What this task involves:
Beneath this task are records; print exactly the stretch of them from the line with "à cet article**" through the line with "- Décret n°2013-253 du 25 mars 2013 - art.", both ends included.

Entries supplied:
※ ※ ※

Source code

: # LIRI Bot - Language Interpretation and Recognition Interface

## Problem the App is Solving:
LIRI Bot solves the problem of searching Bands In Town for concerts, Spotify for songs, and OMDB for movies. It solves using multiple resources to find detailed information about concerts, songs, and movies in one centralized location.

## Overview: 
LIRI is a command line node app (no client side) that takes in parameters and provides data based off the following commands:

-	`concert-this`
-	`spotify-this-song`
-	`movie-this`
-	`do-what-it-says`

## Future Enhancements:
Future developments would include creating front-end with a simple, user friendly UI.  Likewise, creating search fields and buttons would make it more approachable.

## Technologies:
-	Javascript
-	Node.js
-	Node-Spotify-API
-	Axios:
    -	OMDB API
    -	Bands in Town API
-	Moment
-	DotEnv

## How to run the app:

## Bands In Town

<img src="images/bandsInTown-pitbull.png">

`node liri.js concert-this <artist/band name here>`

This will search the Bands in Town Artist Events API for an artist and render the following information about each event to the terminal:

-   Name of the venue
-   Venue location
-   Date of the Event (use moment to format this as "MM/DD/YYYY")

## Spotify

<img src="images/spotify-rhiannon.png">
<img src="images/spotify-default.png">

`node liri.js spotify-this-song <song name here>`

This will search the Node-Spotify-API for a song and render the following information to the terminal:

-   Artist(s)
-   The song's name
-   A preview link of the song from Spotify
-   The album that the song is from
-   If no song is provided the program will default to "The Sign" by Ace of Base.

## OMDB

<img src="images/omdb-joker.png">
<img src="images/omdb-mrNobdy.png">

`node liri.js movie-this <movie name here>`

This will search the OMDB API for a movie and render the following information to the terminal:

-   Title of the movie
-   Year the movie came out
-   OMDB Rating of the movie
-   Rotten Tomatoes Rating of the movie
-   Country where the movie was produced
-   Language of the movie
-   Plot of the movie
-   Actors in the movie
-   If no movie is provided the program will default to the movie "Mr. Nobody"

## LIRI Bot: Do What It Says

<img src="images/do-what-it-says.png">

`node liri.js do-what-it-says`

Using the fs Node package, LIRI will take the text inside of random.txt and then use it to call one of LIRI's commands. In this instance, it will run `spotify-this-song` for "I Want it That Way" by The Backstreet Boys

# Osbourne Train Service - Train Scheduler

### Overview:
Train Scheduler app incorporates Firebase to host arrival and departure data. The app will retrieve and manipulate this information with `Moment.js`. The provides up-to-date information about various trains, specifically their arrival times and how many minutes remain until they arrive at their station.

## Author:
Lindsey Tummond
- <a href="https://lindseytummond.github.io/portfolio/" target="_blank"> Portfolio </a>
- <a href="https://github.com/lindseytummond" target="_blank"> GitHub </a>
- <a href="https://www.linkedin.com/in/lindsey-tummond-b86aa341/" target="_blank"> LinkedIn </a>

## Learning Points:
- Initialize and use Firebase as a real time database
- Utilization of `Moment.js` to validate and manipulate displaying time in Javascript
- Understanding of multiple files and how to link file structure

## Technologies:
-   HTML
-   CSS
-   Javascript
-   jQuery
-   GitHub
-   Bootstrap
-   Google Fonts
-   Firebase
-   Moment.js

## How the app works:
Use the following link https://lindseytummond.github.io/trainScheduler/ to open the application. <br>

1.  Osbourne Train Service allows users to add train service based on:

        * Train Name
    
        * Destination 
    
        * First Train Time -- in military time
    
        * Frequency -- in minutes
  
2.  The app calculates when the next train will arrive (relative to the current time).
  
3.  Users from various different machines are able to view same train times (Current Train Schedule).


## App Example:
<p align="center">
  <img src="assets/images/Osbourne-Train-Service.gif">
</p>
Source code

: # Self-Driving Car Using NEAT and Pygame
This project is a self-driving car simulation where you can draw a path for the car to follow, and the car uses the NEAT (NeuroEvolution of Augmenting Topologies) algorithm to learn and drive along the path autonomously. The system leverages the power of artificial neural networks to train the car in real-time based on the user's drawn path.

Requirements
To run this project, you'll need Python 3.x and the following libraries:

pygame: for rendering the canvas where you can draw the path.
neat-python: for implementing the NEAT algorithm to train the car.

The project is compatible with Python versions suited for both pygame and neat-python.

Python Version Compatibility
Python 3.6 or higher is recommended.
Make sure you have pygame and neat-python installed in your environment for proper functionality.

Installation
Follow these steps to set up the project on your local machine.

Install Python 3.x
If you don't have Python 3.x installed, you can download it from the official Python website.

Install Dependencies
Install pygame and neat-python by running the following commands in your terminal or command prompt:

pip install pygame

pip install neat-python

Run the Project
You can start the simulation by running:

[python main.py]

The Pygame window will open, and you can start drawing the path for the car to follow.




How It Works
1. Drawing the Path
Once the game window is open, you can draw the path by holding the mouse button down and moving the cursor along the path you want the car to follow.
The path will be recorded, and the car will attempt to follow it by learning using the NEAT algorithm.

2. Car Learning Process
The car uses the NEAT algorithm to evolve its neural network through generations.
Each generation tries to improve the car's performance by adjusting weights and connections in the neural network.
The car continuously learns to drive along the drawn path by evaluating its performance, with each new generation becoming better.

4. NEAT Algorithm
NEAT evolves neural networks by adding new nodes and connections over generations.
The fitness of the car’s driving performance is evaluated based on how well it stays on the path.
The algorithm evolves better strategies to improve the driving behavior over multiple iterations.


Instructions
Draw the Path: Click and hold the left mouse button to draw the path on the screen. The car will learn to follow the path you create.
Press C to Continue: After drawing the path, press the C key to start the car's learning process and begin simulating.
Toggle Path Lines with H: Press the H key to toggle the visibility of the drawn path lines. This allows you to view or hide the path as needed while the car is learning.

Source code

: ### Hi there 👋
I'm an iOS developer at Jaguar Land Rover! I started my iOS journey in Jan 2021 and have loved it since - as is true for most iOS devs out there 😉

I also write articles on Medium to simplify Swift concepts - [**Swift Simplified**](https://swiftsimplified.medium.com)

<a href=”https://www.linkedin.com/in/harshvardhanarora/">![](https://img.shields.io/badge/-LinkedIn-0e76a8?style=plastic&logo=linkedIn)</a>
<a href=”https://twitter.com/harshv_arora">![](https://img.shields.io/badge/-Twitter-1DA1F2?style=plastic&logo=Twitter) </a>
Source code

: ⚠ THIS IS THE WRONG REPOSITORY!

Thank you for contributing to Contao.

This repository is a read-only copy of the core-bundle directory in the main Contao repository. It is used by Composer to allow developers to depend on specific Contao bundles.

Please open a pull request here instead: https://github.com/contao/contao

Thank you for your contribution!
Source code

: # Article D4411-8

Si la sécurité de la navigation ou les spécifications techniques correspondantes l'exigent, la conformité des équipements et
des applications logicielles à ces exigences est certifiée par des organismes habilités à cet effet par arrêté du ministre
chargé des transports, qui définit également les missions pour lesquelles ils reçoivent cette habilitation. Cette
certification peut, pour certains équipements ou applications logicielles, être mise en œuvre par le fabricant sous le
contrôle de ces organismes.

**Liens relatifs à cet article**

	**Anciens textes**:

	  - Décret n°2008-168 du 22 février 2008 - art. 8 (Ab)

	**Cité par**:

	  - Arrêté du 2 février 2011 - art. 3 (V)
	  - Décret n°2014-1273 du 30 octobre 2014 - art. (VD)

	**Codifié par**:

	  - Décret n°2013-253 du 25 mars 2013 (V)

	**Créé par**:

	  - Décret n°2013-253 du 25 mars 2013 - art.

※ ※ ※

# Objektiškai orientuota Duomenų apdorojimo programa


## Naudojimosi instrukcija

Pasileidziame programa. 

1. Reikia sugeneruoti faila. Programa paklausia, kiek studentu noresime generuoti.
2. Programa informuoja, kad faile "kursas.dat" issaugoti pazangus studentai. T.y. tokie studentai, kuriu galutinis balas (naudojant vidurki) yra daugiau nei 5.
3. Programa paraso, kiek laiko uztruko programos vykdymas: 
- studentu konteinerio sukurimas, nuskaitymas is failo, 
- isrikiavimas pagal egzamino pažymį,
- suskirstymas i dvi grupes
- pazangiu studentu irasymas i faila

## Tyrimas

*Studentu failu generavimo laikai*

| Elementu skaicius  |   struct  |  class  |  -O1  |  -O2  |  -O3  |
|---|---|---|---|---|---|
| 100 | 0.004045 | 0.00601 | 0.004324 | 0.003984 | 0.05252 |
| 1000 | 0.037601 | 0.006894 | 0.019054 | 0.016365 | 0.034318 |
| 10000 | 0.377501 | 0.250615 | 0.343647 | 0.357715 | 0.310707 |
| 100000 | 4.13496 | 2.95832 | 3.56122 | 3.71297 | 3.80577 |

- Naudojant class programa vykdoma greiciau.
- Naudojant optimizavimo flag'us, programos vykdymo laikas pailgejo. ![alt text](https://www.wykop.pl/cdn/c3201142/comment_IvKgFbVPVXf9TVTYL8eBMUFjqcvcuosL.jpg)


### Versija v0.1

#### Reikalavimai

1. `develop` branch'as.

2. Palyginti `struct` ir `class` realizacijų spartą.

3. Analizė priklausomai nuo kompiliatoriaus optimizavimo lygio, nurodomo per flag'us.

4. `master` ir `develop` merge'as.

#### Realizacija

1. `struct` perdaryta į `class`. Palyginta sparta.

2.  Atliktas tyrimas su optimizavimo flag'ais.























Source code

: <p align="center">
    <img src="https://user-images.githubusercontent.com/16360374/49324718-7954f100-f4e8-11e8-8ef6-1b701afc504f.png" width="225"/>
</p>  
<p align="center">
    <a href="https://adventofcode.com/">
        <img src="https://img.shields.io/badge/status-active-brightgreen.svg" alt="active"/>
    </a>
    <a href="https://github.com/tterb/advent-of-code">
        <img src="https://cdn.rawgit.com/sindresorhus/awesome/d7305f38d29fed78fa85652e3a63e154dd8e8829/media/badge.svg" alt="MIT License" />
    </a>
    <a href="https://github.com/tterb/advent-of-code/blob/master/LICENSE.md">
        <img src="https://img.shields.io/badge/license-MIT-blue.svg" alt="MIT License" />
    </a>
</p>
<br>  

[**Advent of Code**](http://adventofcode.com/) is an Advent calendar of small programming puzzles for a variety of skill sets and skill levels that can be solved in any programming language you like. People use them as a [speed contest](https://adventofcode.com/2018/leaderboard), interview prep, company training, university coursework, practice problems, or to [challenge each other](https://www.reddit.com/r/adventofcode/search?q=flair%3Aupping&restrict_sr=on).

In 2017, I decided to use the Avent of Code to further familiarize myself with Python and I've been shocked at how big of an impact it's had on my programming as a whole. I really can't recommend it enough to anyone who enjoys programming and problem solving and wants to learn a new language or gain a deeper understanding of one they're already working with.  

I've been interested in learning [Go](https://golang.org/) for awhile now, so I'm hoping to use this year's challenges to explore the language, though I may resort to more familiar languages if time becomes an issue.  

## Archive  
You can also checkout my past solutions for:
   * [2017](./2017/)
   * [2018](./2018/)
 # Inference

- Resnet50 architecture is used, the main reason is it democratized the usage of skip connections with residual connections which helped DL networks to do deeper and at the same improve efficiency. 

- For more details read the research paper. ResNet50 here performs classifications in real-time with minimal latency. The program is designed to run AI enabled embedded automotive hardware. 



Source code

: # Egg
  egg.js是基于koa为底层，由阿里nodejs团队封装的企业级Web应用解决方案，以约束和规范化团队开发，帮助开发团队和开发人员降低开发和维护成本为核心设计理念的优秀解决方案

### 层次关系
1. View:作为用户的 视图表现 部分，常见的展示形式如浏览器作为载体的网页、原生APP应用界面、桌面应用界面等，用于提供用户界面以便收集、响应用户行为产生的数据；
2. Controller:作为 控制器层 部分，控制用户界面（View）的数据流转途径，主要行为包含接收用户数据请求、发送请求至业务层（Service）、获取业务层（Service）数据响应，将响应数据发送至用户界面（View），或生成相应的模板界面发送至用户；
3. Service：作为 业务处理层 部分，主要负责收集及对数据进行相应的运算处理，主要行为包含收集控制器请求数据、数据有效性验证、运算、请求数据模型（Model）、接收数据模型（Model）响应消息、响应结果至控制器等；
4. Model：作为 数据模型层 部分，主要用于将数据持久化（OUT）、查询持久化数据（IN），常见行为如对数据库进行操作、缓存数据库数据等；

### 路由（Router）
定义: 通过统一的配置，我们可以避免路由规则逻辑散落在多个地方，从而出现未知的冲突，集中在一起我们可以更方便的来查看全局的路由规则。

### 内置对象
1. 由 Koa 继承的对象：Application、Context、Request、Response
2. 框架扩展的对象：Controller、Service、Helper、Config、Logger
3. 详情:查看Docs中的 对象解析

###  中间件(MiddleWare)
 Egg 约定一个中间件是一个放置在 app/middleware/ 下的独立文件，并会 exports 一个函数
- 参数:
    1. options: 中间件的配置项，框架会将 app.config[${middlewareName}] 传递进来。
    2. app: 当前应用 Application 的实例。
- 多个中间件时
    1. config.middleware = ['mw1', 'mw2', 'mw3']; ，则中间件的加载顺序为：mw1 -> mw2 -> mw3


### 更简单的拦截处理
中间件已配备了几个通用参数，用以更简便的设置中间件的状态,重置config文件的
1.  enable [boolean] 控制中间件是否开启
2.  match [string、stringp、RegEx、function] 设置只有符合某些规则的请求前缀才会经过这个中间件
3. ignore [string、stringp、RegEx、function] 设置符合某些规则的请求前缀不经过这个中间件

※ ※ ※

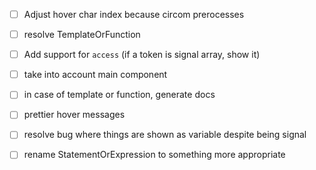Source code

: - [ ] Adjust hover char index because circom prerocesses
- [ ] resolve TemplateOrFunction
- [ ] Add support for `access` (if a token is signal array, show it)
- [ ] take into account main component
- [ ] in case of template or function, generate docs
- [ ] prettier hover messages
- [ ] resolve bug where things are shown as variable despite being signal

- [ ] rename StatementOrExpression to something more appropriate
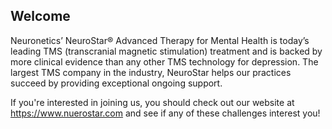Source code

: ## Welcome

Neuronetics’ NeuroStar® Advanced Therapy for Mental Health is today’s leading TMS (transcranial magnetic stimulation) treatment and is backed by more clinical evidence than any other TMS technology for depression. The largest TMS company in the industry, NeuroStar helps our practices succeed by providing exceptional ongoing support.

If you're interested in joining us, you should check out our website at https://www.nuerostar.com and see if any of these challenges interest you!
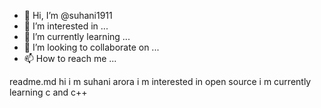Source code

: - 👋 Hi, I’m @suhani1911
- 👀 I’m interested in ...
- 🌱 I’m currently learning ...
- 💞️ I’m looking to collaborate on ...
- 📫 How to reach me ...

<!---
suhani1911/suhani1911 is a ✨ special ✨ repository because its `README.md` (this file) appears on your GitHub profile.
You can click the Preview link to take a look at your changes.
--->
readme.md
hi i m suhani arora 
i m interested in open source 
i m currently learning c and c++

※ ※ ※

Written reply:
**Liens relatifs à cet article**

	**Anciens textes**:

	  - Décret n°2008-168 du 22 février 2008 - art. 8 (Ab)

	**Cité par**:

	  - Arrêté du 2 février 2011 - art. 3 (V)
	  - Décret n°2014-1273 du 30 octobre 2014 - art. (VD)

	**Codifié par**:

	  - Décret n°2013-253 du 25 mars 2013 (V)

	**Créé par**:

	  - Décret n°2013-253 du 25 mars 2013 - art.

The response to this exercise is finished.